**What you have to do:** Reproduce the entries below exactly, but only from the line containing "section coding challenge](./design/desktop-preview.jpg)" to the line containing "Live site :https://grid-testimoniall.netlify.app", inclusive.

**The records:**
──────

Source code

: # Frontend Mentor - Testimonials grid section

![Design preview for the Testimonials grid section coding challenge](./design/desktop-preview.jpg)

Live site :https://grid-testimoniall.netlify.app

──────

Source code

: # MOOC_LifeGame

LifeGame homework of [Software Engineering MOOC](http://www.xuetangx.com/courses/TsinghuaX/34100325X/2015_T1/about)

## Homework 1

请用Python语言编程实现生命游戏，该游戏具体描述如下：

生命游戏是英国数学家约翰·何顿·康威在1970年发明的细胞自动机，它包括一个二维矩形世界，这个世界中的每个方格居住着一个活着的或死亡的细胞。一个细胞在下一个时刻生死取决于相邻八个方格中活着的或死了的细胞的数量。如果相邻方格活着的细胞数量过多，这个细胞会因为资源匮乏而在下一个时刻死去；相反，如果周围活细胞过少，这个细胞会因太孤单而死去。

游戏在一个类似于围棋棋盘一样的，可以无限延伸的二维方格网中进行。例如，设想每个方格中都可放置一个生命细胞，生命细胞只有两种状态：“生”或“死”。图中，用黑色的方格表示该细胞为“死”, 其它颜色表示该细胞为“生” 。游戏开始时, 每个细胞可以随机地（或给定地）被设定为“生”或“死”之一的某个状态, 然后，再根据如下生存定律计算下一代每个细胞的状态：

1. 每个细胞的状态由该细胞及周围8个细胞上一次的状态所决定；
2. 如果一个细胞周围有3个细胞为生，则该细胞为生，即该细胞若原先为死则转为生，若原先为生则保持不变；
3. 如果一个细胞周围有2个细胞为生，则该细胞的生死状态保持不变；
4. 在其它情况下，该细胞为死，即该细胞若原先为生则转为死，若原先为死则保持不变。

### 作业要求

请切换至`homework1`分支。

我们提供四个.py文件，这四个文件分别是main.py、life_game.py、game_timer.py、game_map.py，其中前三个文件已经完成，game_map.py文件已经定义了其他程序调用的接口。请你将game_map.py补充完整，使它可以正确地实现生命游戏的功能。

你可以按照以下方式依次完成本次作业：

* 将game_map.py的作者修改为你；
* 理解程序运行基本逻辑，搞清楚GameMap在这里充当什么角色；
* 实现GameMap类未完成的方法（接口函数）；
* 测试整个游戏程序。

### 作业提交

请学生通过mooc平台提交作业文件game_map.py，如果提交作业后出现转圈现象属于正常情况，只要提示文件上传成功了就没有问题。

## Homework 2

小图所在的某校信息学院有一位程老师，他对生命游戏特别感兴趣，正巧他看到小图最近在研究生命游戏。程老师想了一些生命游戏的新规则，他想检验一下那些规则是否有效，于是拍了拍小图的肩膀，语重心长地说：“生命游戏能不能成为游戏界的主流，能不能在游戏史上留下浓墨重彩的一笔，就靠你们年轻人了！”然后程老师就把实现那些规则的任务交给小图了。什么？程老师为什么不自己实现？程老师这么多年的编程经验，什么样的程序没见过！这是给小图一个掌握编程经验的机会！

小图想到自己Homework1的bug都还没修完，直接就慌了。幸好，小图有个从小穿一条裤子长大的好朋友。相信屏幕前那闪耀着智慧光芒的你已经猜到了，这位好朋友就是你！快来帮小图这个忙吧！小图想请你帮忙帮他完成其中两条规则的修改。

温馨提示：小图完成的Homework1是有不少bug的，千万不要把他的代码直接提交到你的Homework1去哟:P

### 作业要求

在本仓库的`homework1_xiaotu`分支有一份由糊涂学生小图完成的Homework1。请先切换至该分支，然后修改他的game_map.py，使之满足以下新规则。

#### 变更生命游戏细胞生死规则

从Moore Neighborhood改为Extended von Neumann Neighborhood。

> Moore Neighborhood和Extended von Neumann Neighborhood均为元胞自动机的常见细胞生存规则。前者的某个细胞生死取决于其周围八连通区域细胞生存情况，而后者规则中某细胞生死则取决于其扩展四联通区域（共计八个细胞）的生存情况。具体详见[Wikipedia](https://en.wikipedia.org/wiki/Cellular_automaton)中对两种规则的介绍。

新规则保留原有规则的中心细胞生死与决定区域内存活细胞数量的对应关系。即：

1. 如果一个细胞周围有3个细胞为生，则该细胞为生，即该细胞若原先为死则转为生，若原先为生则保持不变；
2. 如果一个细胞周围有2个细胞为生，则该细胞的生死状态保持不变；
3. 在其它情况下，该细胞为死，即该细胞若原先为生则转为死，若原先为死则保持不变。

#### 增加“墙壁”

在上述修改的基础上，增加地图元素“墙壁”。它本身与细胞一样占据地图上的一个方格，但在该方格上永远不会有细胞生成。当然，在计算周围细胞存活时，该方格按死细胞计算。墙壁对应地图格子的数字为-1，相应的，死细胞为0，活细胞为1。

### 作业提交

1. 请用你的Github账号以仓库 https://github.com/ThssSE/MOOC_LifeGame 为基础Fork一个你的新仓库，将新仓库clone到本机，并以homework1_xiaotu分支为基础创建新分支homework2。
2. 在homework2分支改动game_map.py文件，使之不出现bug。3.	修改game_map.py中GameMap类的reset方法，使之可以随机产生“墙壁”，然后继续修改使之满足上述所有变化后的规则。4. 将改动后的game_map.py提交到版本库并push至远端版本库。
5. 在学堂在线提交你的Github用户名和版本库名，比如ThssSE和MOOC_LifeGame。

──────

**Result:**
![Design preview for the Testimonials grid section coding challenge](./design/desktop-preview.jpg)

Live site :https://grid-testimoniall.netlify.app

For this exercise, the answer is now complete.